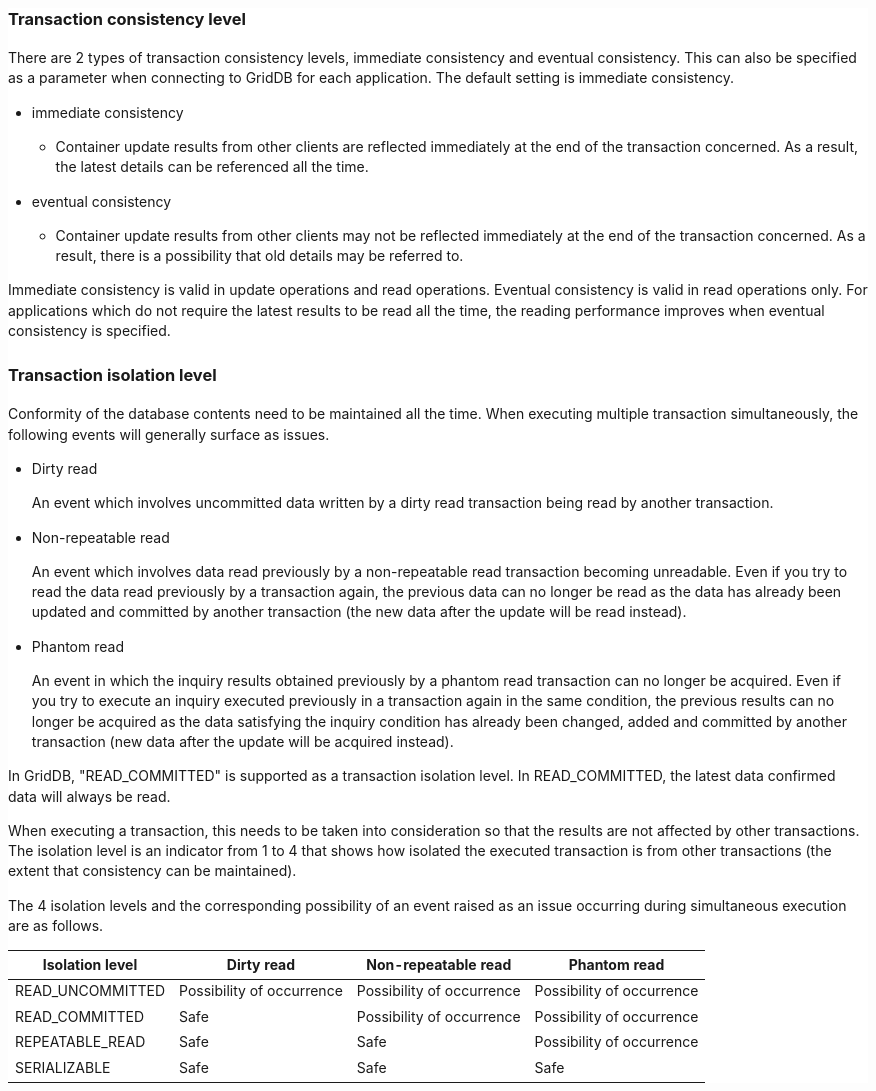 ### Transaction consistency level

There are 2 types of transaction consistency levels, immediate consistency and eventual consistency. This can also be specified as a parameter when connecting to GridDB for each application.  The default setting is immediate consistency.

- immediate consistency

  - Container update results from other clients are reflected immediately at the end of the transaction concerned. As a result, the latest details can be referenced all the time.

- eventual consistency

  - Container update results from other clients may not be reflected immediately at the end of the transaction concerned.  As a result, there is a possibility that old details may be referred to.

Immediate consistency is valid in update operations and read operations.  Eventual consistency is valid in read operations only.  For applications which do not require the latest results to be read all the time, the reading performance improves when eventual consistency is specified.

### Transaction isolation level

Conformity of the database contents need to be maintained all the time.  When executing multiple transaction simultaneously, the following events will generally surface as issues.

-   Dirty read

    An event which involves uncommitted data written by a dirty read transaction being read by another transaction.

-   Non-repeatable read

    An event which involves data read previously by a non-repeatable read transaction becoming unreadable. Even if you try to read the data read previously by a transaction again, the previous data can no longer be read as the data has already been updated and committed by another transaction (the new data after the update will be read instead).

-   Phantom read

    An event in which the inquiry results obtained previously by a phantom read transaction can no longer be acquired. Even if you try to execute an inquiry executed previously in a transaction again in the same condition, the previous results can no longer be acquired as the data satisfying the inquiry condition has already been changed, added and committed by another transaction (new data after the update will be acquired instead).

In GridDB, "READ_COMMITTED" is supported as a transaction isolation level.  In READ_COMMITTED, the latest data confirmed data will always be read.

When executing a transaction, this needs to be taken into consideration so that the results are not affected by other transactions. The isolation level is an indicator from 1 to 4 that shows how isolated the executed transaction is from other transactions (the extent that consistency can be maintained).

The 4 isolation levels and the corresponding possibility of an event raised as an issue occurring during simultaneous execution are as follows.

| Isolation level   | Dirty read                | Non-repeatable read       | Phantom read |
|----------------------------|------------------|------------------|------------------|
| READ_UNCOMMITTED | Possibility of occurrence | Possibility of occurrence | Possibility of occurrence |
| READ_COMMITTED   | Safe                      | Possibility of occurrence | Possibility of occurrence |
| REPEATABLE_READ  | Safe                      | Safe                      | Possibility of occurrence |
| SERIALIZABLE      | Safe                      | Safe                      | Safe             |
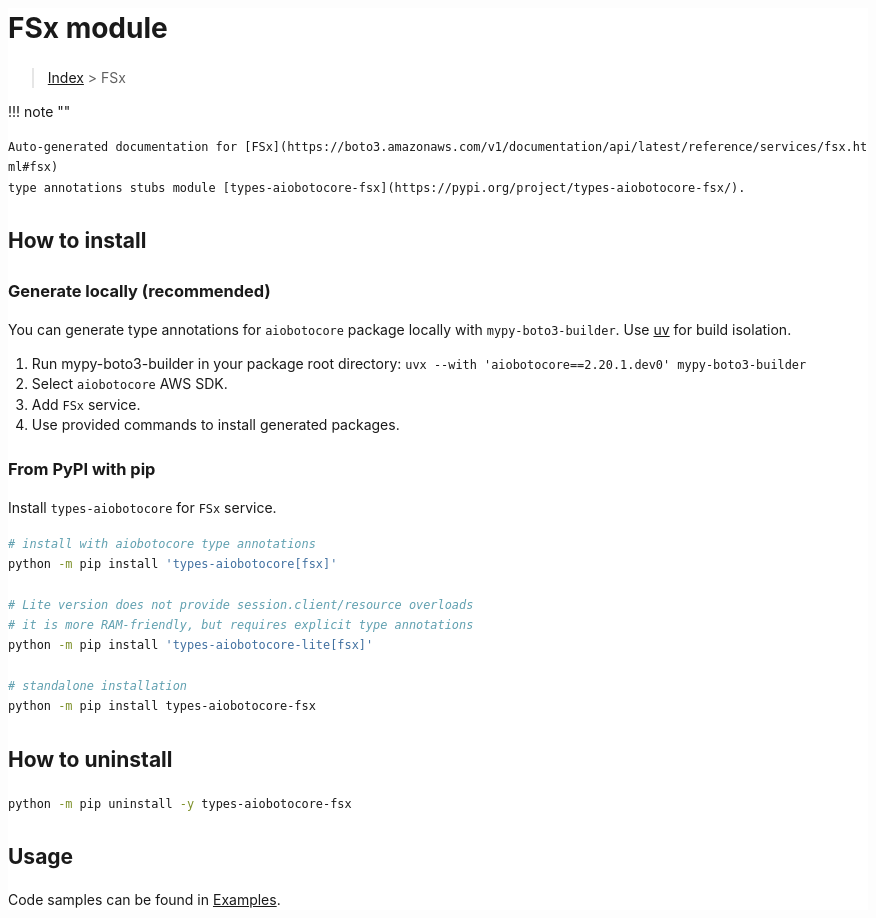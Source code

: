 # FSx module

> [Index](../README.md) > FSx


!!! note ""

    Auto-generated documentation for [FSx](https://boto3.amazonaws.com/v1/documentation/api/latest/reference/services/fsx.html#fsx)
    type annotations stubs module [types-aiobotocore-fsx](https://pypi.org/project/types-aiobotocore-fsx/).

## How to install

### Generate locally (recommended)

You can generate type annotations for `aiobotocore` package locally with `mypy-boto3-builder`.
Use [uv](https://docs.astral.sh/uv/getting-started/installation/) for build isolation.

1. Run mypy-boto3-builder in your package root directory: `uvx --with 'aiobotocore==2.20.1.dev0' mypy-boto3-builder`
1. Select `aiobotocore` AWS SDK.
1. Add `FSx` service.
1. Use provided commands to install generated packages.



### From PyPI with pip

Install `types-aiobotocore` for `FSx` service.

```bash
# install with aiobotocore type annotations
python -m pip install 'types-aiobotocore[fsx]'

# Lite version does not provide session.client/resource overloads
# it is more RAM-friendly, but requires explicit type annotations
python -m pip install 'types-aiobotocore-lite[fsx]'

# standalone installation
python -m pip install types-aiobotocore-fsx
```



## How to uninstall

```bash
python -m pip uninstall -y types-aiobotocore-fsx
```

## Usage

Code samples can be found in [Examples](./usage.md).
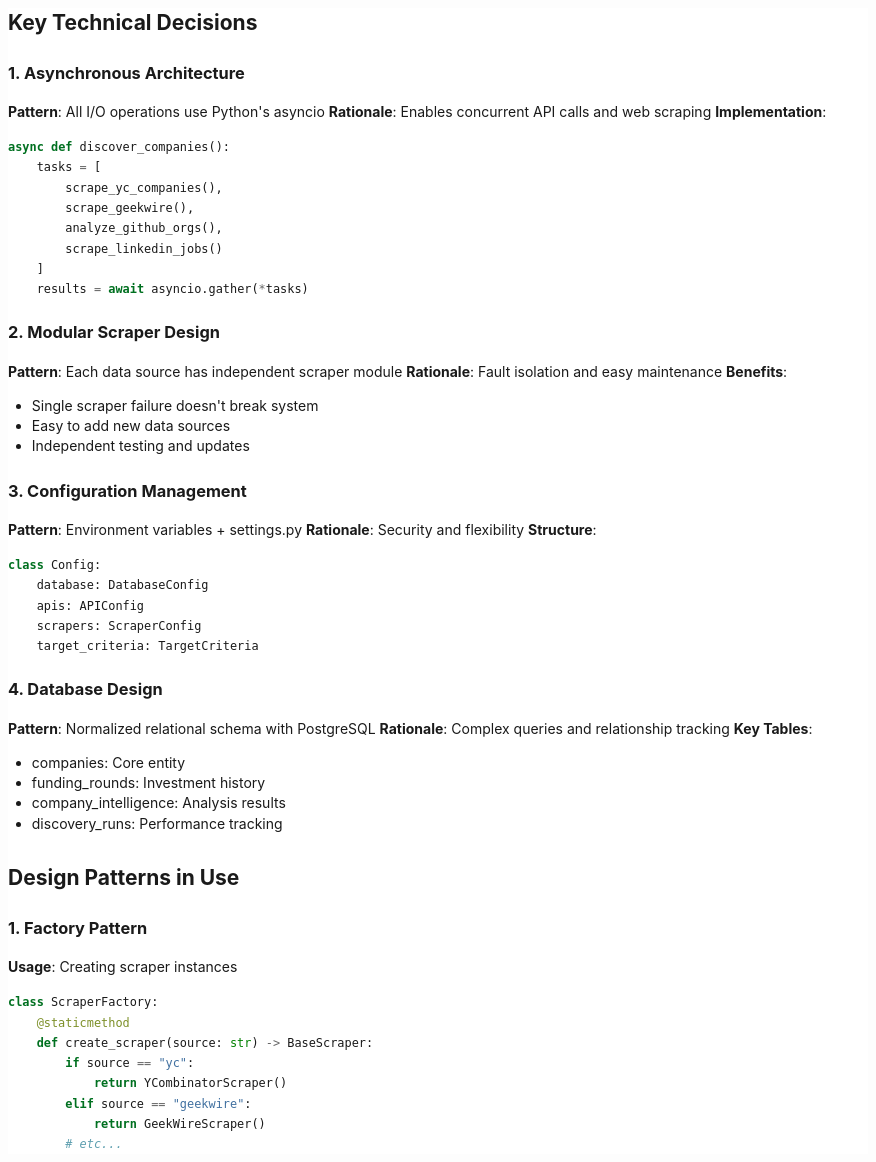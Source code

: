 ## Key Technical Decisions

### 1. Asynchronous Architecture
**Pattern**: All I/O operations use Python's asyncio
**Rationale**: Enables concurrent API calls and web scraping
**Implementation**:
```python
async def discover_companies():
    tasks = [
        scrape_yc_companies(),
        scrape_geekwire(),
        analyze_github_orgs(),
        scrape_linkedin_jobs()
    ]
    results = await asyncio.gather(*tasks)
```

### 2. Modular Scraper Design
**Pattern**: Each data source has independent scraper module
**Rationale**: Fault isolation and easy maintenance
**Benefits**:
- Single scraper failure doesn't break system
- Easy to add new data sources
- Independent testing and updates

### 3. Configuration Management
**Pattern**: Environment variables + settings.py
**Rationale**: Security and flexibility
**Structure**:
```python
class Config:
    database: DatabaseConfig
    apis: APIConfig
    scrapers: ScraperConfig
    target_criteria: TargetCriteria
```

### 4. Database Design
**Pattern**: Normalized relational schema with PostgreSQL
**Rationale**: Complex queries and relationship tracking
**Key Tables**:
- companies: Core entity
- funding_rounds: Investment history
- company_intelligence: Analysis results
- discovery_runs: Performance tracking

## Design Patterns in Use

### 1. Factory Pattern
**Usage**: Creating scraper instances
```python
class ScraperFactory:
    @staticmethod
    def create_scraper(source: str) -> BaseScraper:
        if source == "yc":
            return YCombinatorScraper()
        elif source == "geekwire":
            return GeekWireScraper()
        # etc...
```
◇ ◇ ◇ ◇ ◇ ◇ ◇
TASK PROMPT | Show all lines from the data above in which the word "tasks" appears.

EXERCISE RESPONSE |
    tasks = [
    results = await asyncio.gather(*tasks)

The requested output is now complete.